START Given records

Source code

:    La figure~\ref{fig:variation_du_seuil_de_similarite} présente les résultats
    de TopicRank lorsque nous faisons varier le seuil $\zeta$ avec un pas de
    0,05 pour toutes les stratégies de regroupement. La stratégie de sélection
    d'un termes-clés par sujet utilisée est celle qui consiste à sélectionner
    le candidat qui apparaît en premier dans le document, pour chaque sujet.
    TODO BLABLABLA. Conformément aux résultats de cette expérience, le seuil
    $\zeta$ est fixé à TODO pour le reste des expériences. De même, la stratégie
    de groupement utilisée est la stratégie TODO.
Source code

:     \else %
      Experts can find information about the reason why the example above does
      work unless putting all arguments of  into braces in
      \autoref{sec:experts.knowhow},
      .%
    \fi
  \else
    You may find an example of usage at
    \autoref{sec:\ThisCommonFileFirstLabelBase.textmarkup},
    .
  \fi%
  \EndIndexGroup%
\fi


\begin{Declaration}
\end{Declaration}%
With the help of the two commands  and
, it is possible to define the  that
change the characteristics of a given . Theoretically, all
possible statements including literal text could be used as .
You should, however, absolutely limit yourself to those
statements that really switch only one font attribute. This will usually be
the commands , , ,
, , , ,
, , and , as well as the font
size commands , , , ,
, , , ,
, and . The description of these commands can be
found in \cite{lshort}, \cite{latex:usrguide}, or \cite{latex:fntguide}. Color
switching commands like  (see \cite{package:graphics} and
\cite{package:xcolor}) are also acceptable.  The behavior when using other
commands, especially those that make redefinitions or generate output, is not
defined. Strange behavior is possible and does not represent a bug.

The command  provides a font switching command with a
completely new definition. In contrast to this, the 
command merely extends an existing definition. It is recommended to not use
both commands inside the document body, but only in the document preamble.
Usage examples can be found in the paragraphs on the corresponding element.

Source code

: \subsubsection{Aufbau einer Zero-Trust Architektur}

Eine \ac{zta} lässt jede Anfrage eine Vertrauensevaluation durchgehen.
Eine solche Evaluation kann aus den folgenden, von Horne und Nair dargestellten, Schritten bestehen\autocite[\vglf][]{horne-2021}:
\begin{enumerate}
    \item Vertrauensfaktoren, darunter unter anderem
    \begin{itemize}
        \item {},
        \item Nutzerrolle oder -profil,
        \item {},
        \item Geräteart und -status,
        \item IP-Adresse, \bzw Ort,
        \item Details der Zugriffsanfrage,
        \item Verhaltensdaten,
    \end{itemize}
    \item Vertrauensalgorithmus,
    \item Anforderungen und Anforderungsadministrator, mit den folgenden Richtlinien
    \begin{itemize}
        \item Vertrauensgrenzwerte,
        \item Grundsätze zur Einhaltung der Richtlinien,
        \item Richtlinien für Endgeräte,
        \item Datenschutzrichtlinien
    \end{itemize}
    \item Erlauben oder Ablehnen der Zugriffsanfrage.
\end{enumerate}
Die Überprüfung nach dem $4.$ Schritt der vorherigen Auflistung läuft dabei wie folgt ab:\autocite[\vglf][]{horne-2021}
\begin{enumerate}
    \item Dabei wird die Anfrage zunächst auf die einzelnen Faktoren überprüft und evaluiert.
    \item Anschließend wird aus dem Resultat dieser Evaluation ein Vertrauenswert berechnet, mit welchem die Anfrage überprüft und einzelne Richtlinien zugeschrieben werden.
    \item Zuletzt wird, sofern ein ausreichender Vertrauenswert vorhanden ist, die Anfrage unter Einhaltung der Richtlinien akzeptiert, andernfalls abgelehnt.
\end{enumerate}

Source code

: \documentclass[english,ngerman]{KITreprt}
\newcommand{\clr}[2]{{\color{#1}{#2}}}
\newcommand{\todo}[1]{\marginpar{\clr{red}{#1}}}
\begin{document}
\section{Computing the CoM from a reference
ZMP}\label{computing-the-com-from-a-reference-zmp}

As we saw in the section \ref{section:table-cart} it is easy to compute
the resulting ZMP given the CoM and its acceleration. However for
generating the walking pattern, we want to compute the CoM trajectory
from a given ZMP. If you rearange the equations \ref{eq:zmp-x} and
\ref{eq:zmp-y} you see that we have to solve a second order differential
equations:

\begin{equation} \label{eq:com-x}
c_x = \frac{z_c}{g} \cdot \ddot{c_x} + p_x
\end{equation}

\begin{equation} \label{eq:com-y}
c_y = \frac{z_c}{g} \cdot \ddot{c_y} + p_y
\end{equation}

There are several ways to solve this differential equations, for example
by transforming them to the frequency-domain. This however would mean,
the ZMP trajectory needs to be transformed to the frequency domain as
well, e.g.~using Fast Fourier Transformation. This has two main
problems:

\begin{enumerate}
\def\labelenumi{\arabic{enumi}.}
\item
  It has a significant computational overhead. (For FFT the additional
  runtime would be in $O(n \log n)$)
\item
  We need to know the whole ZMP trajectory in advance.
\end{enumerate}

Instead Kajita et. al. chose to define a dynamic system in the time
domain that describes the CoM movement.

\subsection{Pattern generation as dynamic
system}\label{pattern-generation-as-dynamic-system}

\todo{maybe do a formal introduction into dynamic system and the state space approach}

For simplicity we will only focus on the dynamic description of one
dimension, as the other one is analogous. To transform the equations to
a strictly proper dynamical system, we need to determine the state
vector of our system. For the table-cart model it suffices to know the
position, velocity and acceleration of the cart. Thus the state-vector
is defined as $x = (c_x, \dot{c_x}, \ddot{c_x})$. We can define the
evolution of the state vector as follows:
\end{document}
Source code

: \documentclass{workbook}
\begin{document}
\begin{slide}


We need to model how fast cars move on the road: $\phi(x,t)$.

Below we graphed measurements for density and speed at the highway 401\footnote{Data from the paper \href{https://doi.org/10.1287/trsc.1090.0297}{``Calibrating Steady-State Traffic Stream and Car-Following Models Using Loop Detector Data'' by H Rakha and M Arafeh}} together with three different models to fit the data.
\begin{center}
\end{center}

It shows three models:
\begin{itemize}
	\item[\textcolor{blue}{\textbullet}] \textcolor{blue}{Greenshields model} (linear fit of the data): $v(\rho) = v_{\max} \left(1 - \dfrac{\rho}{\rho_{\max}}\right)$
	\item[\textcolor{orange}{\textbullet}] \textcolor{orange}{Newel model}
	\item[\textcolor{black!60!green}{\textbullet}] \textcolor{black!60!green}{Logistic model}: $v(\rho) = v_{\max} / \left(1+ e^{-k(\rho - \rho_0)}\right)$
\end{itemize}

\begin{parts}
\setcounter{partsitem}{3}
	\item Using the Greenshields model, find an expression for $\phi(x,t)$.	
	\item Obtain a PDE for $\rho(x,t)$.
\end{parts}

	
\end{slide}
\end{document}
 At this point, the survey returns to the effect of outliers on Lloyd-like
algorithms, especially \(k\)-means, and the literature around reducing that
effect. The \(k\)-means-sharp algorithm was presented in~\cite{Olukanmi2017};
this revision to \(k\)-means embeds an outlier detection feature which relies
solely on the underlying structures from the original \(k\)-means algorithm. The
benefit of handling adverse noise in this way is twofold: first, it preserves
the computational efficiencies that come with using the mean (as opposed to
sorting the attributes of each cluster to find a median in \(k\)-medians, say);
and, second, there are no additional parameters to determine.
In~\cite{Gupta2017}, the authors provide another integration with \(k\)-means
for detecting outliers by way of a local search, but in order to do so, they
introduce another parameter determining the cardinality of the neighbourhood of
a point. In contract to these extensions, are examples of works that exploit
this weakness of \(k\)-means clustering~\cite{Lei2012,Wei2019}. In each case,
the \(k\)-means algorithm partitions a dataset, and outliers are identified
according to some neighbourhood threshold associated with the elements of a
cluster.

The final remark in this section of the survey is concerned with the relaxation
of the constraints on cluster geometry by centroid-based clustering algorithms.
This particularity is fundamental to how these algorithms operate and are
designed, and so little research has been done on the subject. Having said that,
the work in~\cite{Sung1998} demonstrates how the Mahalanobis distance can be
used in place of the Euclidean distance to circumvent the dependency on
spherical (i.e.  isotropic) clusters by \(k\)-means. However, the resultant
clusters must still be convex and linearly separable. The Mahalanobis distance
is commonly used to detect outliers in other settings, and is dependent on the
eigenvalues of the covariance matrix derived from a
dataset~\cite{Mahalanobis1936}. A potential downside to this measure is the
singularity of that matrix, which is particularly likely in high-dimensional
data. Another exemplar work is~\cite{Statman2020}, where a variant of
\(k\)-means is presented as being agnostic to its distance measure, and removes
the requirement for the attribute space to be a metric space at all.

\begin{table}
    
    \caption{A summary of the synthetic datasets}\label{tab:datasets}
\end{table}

END Given records

> Exercise description
Take exactly the lines from the one containing "For simplicity we" through the one containing "We need to model" in the data above, and output them with nothing added.

> Exercise result
For simplicity we will only focus on the dynamic description of one
dimension, as the other one is analogous. To transform the equations to
a strictly proper dynamical system, we need to determine the state
vector of our system. For the table-cart model it suffices to know the
position, velocity and acceleration of the cart. Thus the state-vector
is defined as $x = (c_x, \dot{c_x}, \ddot{c_x})$. We can define the
evolution of the state vector as follows:
\end{document}
Source code

: \documentclass{workbook}
\begin{document}
\begin{slide}


We need to model how fast cars move on the road: $\phi(x,t)$.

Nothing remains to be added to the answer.